COLUMBIA — When Kasey Ryan filed for divorce in January, she knew her life would be different. After 8 years of marriage, she would be supporting her family — Elle, 10; Abram, 8; Brian, 6; and Tucker, 2 — alone. At the time, Ryan was working as a court reporter, but after some soul-searching, she decided to make a change.

“It’s pretty hard when you have children,” Ryan said. “Working an eight to five job and having kids, even if you’re married, it’s still a struggle. At most jobs, you are gonna hear it if you get a call about your child having a fever and you have to leave. With four, and going to be a single parent, I knew that I didn’t want that stress in my life.”

Taking The Chef Connection, her catering business, full time seemed to be the answer.

“I kind of made my resolution that I’m not gonna do anything but this.” Ryan said. “I’m not doing anything anymore but catering because it’s what I love.”

Ryan had already been catering part-time for many years. She’d started out selling candies — mouthwatering treats such as dark chocolate cherries and toffee — at places such Poppy and Hemingway’s. Then it evolved into catering events for Kraft Foods and the Missouri Symphony Society. With this new jump — which includes a new store front at 22 N. Ninth Street — Ryan only expects to see exponential growth. She has a 20-page menu of items that she’ll cater, not that she expects to use it.

“I’ve used that menu probably three times,” Ryan said. “Usually, we start talking about whatever else they’d want and we can accommodate that.”

And that customer service is part of the hallmark of Ryan’s business philosophy.

“I really like to meet one-on-one with the customer ... talk about the budget, talk what we’re working with, talk about what they have in their head,” Ryan said. “If it’s not on the menu, it doesn’t mean it can’t be done."

Ryan expects her store front to open this week. A “Coming Soon” signs hang in her window. Her 1947 Magic Chef model gas stove stands waiting for her first skillet, pot or saucepan. And the entire Ryan clan is excited about the endeavor.

“My daughter keeps asking if she gets to work down there and things like that.” Ryan said. “She wants to go decorate and everything.”

Her new family, the members of the Columbia Church of Christ, are just as excited.

“I’m excited that it’s so close to campus,” MU student ShaJuanda Campbell said. “I’ve already started making plans to come by and say hi and to see if I can help out.”

Residents also show interest in Ryan's business.

“I think it will be nice to have a place to go and hang out and have dessert close to the Blue Note,” Columbia resident Jim Olson said.
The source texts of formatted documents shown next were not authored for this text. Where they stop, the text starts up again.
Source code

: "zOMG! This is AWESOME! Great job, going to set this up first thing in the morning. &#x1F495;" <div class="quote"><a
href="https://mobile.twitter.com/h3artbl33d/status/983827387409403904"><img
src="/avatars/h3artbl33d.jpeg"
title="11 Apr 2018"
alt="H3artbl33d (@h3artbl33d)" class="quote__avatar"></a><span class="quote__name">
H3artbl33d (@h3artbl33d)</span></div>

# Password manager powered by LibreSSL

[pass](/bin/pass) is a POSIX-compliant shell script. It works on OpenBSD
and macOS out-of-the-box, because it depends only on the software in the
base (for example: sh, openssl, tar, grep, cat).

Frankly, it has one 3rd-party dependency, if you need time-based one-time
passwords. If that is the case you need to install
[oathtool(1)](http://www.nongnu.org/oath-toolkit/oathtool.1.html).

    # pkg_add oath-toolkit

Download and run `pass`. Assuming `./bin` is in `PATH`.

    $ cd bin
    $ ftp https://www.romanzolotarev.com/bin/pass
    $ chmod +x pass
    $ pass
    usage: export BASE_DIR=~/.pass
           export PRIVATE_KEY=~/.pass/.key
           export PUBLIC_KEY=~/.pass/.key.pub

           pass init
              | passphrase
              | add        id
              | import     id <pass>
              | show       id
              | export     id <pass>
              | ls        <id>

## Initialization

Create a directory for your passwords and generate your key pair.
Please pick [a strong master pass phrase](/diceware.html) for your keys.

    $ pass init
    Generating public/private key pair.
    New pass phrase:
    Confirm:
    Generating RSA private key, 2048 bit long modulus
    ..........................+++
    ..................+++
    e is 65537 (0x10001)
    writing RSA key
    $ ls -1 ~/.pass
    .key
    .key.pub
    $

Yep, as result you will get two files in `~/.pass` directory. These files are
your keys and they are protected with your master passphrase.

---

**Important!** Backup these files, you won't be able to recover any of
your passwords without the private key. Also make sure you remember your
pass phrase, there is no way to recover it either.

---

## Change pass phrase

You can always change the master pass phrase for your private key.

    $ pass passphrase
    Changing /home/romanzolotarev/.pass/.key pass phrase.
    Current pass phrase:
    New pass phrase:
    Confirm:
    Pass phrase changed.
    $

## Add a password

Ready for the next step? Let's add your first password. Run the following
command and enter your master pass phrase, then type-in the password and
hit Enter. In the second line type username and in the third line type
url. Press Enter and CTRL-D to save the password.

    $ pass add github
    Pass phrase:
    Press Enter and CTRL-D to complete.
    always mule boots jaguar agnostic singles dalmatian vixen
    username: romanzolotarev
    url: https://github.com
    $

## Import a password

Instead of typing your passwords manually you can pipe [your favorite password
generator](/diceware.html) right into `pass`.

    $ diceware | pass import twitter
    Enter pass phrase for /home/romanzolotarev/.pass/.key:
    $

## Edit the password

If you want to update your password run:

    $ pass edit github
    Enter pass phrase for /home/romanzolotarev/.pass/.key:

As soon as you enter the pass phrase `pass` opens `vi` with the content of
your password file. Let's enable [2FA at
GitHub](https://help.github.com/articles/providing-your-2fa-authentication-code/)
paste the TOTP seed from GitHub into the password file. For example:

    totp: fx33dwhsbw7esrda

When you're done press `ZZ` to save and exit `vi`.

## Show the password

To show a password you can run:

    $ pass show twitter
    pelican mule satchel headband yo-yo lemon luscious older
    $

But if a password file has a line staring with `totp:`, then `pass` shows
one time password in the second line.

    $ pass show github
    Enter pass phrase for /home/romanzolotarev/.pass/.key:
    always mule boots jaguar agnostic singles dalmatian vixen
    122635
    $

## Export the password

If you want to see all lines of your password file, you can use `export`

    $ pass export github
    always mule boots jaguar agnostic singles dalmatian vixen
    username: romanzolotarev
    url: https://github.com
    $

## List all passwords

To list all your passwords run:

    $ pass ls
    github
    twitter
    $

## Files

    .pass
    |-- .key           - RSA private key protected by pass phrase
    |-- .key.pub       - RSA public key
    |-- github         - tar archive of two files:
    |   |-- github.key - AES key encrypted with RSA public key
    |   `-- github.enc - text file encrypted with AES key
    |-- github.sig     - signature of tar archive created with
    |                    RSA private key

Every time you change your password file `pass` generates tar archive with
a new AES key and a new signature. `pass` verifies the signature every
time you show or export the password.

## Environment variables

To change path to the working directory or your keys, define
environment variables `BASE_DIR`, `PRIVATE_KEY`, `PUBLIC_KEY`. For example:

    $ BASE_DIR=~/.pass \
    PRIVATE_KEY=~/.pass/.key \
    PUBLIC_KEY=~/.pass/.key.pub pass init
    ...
After years of considering the commitment, Ryan joined their congregation and was baptized on Sept. 20.

“That’s something that I have been working towards for years, my relationship with God,” Ryan said.

While she was married, her husband objected and made going to church very difficult. After the divorce, nothing was standing in Ryan’s way.

“I’m a new disciple of God, and I’m just so excited with that," Ryan said. “I’m putting him in control and he’s doing amazing things. None of this would have been possible without him.”

Beyond just inspiration, she’s seeing help in tangible ways. Her new church family has been helping her with everything from babysitting to getting her storefront ready. The singles of the church spent a Friday night cleaning, organizing and working in her store so that it would be ready for her opening.

"There’s a lot of resources and connections available to her now because of members who own their own businesses,”Columbia resident Seth Mechlin said. “We’re all ready to jump in and help in any way possible.”

Mechlin has been taking care of most of the store’s carpentry, plumbing and electrical needs.

Tracy Sines, the owner of NeoGraphics, agrees. He created the signs advertising the shop's opening. “I am excited to see how her store’s going to grow in the great location.”

Ryan is banking on success. Even though it’s three big changes in one year, Ryan is optimistic about the future.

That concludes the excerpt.